A study carried out in January 2018 set out to answer whether the composition of banana peels could find application in the nutraceutical and pharmaceutical industries
Throwing away the banana peel after eating the banana? Well, after reading this, you perhaps wouldn’t want to.
Banana peels, or any peels for that matter, are usually discarded before eating the fruit. But have you ever stopped to wonder why fruits have peels in the first place?
Peels are developed by the fruit to prevent microbial infections and other harms. This means that peels of fruits like the banana have antioxidant and antimicrobial properties, all weaponised to attack deadly microbes.
The peel of fruits has traditionally been used as a medicinal treatment for ailments like burns, anaemia, diarrhoea, ulcers, inflammation, diabetes, cough and even snakebites.
A study carried out in January 2018 set out to answer whether the composition of banana peels could find application in the nutraceutical and pharmaceutical industries. The research set to derive the main compound present in the peel–the phenolic compound–which is responsible for most of the exhibited properties.
Phenolic compounds were found in higher concentrations in banana peels as compared to other fruits. These compounds are rich in antioxidant, antimicrobial and antibiotic properties.

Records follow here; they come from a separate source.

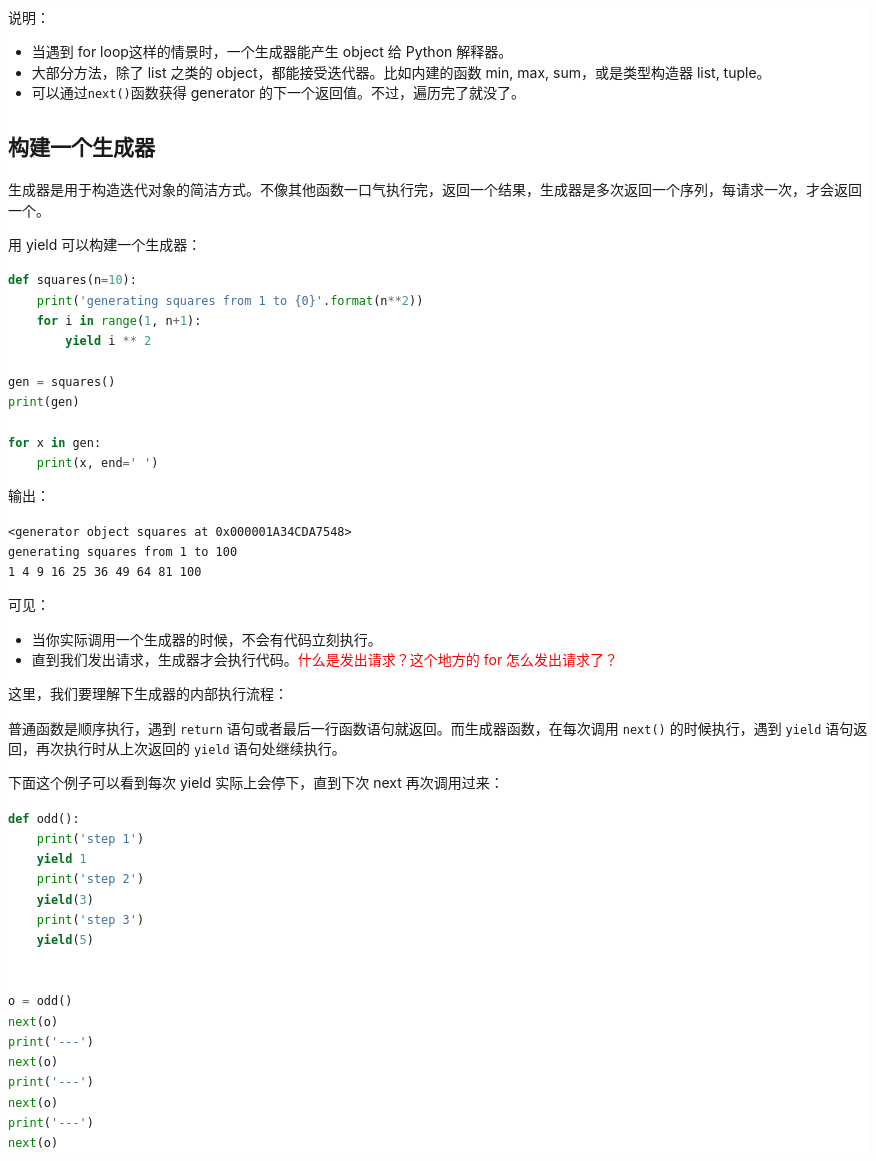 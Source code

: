 说明：

- 当遇到 for loop这样的情景时，一个生成器能产生 object 给 Python 解释器。
- 大部分方法，除了 list 之类的 object，都能接受迭代器。比如内建的函数 min, max, sum，或是类型构造器 list, tuple。
- 可以通过`next()`函数获得 generator 的下一个返回值。不过，遍历完了就没了。

## 构建一个生成器


生成器是用于构造迭代对象的简洁方式。不像其他函数一口气执行完，返回一个结果，生成器是多次返回一个序列，每请求一次，才会返回一个。

用 yield 可以构建一个生成器：

```py
def squares(n=10):
    print('generating squares from 1 to {0}'.format(n**2))
    for i in range(1, n+1):
        yield i ** 2

gen = squares()
print(gen)

for x in gen:
    print(x, end=' ')
```

输出：

```
<generator object squares at 0x000001A34CDA7548>
generating squares from 1 to 100
1 4 9 16 25 36 49 64 81 100
```

可见：

- 当你实际调用一个生成器的时候，不会有代码立刻执行。
- 直到我们发出请求，生成器才会执行代码。<span style="color:red;">什么是发出请求？这个地方的 for 怎么发出请求了？</span>



这里，我们要理解下生成器的内部执行流程：

普通函数是顺序执行，遇到 `return` 语句或者最后一行函数语句就返回。而生成器函数，在每次调用 `next()` 的时候执行，遇到 `yield` 语句返回，再次执行时从上次返回的 `yield` 语句处继续执行。

下面这个例子可以看到每次 yield 实际上会停下，直到下次 next 再次调用过来：

```py
def odd():
    print('step 1')
    yield 1
    print('step 2')
    yield(3)
    print('step 3')
    yield(5)


o = odd()
next(o)
print('---')
next(o)
print('---')
next(o)
print('---')
next(o)
```
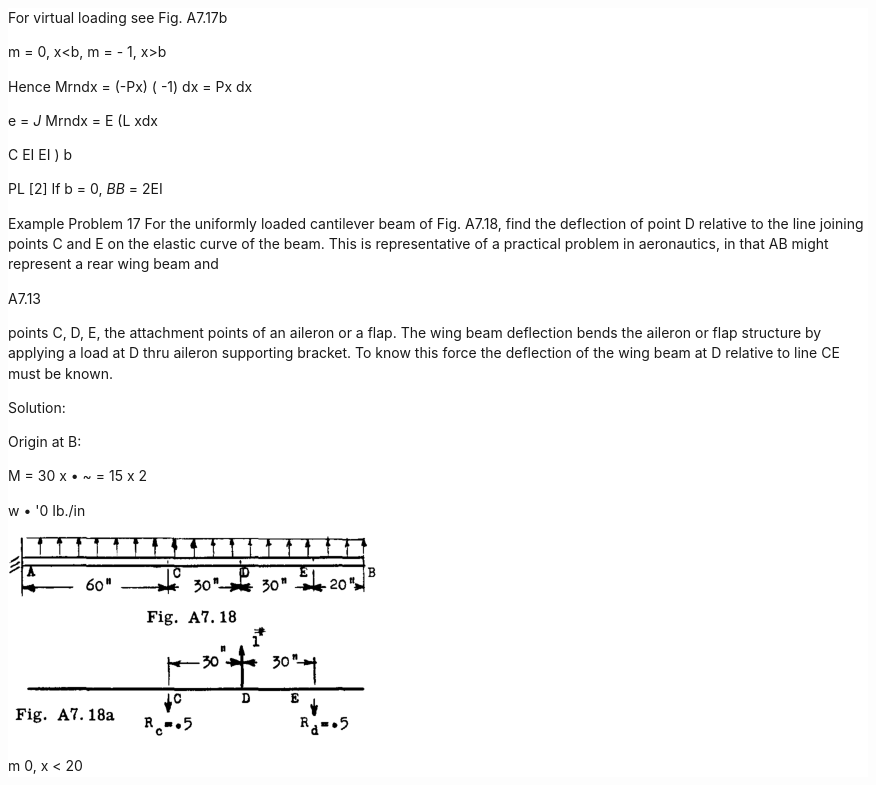 For virtual loading see Fig. A7.17b


m = 0, x<b, m = - 1, x>b


Hence Mrndx = (-Px) ( -1) dx = Px dx

e = _J_ Mrndx = E (L xdx

C EI EI ) b


PL [2]
If b = 0, _BB_ = 2EI


Example Problem 17
For the uniformly loaded cantilever beam
of Fig. A7.18, find the deflection of point D
relative to the line joining points C and E on
the elastic curve of the beam. This is representative of a practical problem in aeronautics,
in that AB might represent a rear wing beam and



A7.13


points C, D, E, the attachment points of an
aileron or a flap. The wing beam deflection
bends the aileron or flap structure by applying
a load at D thru aileron supporting bracket. To
know this force the deflection of the wing beam
at D relative to line CE must be known.


Solution:


Origin at B:    

M = 30 x • ~ = 15 x 2


w • '0 Ib./in

![](images/73-Bruhn-analysis-and-design-of-flight-vehicles.pdf-144-0.png)


m 0, x < 20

And phenolics have generally been linked to various health benefits, such as prevention of cardiovascular diseases, cancer, diabetes and obesity.
The research found that different types of bananas and their peels differed in the composition and amount of phenolics. It was also found that the banana Musa paradisiaca had the most phenolics content.
Musa paradisiaca is one of the oldest types of bananas and is predominantly of Asian origin. Other Indian bananas analysed were Raja Bulu, Rastali, Karpooravalli and Kerala’s favourite Nendran.
It was also found that the maturity of the fruit significantly affects the phenolic content of the peel. Along with that, they also found that the banana peel is a rich source of prebiotic that nourishes friendly bacteria in the colon. These beneficial bacteria produce vitamins and digestive enzymes that improve the ability of the human body to absorb nutrients.
With such high nutritional content proved by science, the banana peel is surely not one to be discarded. Here are some ways you can consume the peels apart from just biting it off.
Banana Peel Curry–Thoran
What better way to go Indian than to make a curry out of banana peels! This Malayali dish is a mouthwatering combination of coconuts and bananas, including fresh banana peels. Note that soaking banana peels in a bowl of water can keep them fresh.
The Thoran is a stir-fry dish consisting of shallots, black mustard seeds, green and red chillies, turmeric powder and of course, banana peels. It takes about 30 minutes to cook and pairs well with steamed rice.
Read the recipe here.
When and if you are making a banana smoothie, you can also add chopped up pieces of the peel into the mixer. This easy step ensures that you get the best out of your banana and leaves no waste!
Banana tea and chutney
Yep! You read that right.
You can make banana tea with the peels. Boil the peels in water for a few minutes and drink it with a dash of honey!
You can also make delicious banana chutney! Boil the peels and grind them along with green chillies, garlic, salt and turmeric powder.
Fry the mix in oil until the water evaporates. And voila, you have yourself a banana chutney!
Read the recipe here.
Pickled and powdered
Banana peels have also proved beneficial when pickled and can be used up to a year after pickling. For this, you can even use the peels of unripened bananas for that sour pickle taste.
Also, powdered banana peels are an amazing way of incorporating the nutrition into your diet. Once dried, the peels can be ground into powder, which can be used in an assortment of foods and even as face masks.
Other than including it in your diet, banana peels are a great homemade cure for many ailments. The peels are also known for their antacid effects.
The research paper concluded that banana peels have the potential for medicinal uses once treated and processed optimally.
They are also a great feed for livestock and can be used as a fertiliser as well.
So what are you waiting for? Go ahead and grab a banana for a nutritious meal that will a’peel’ to your health!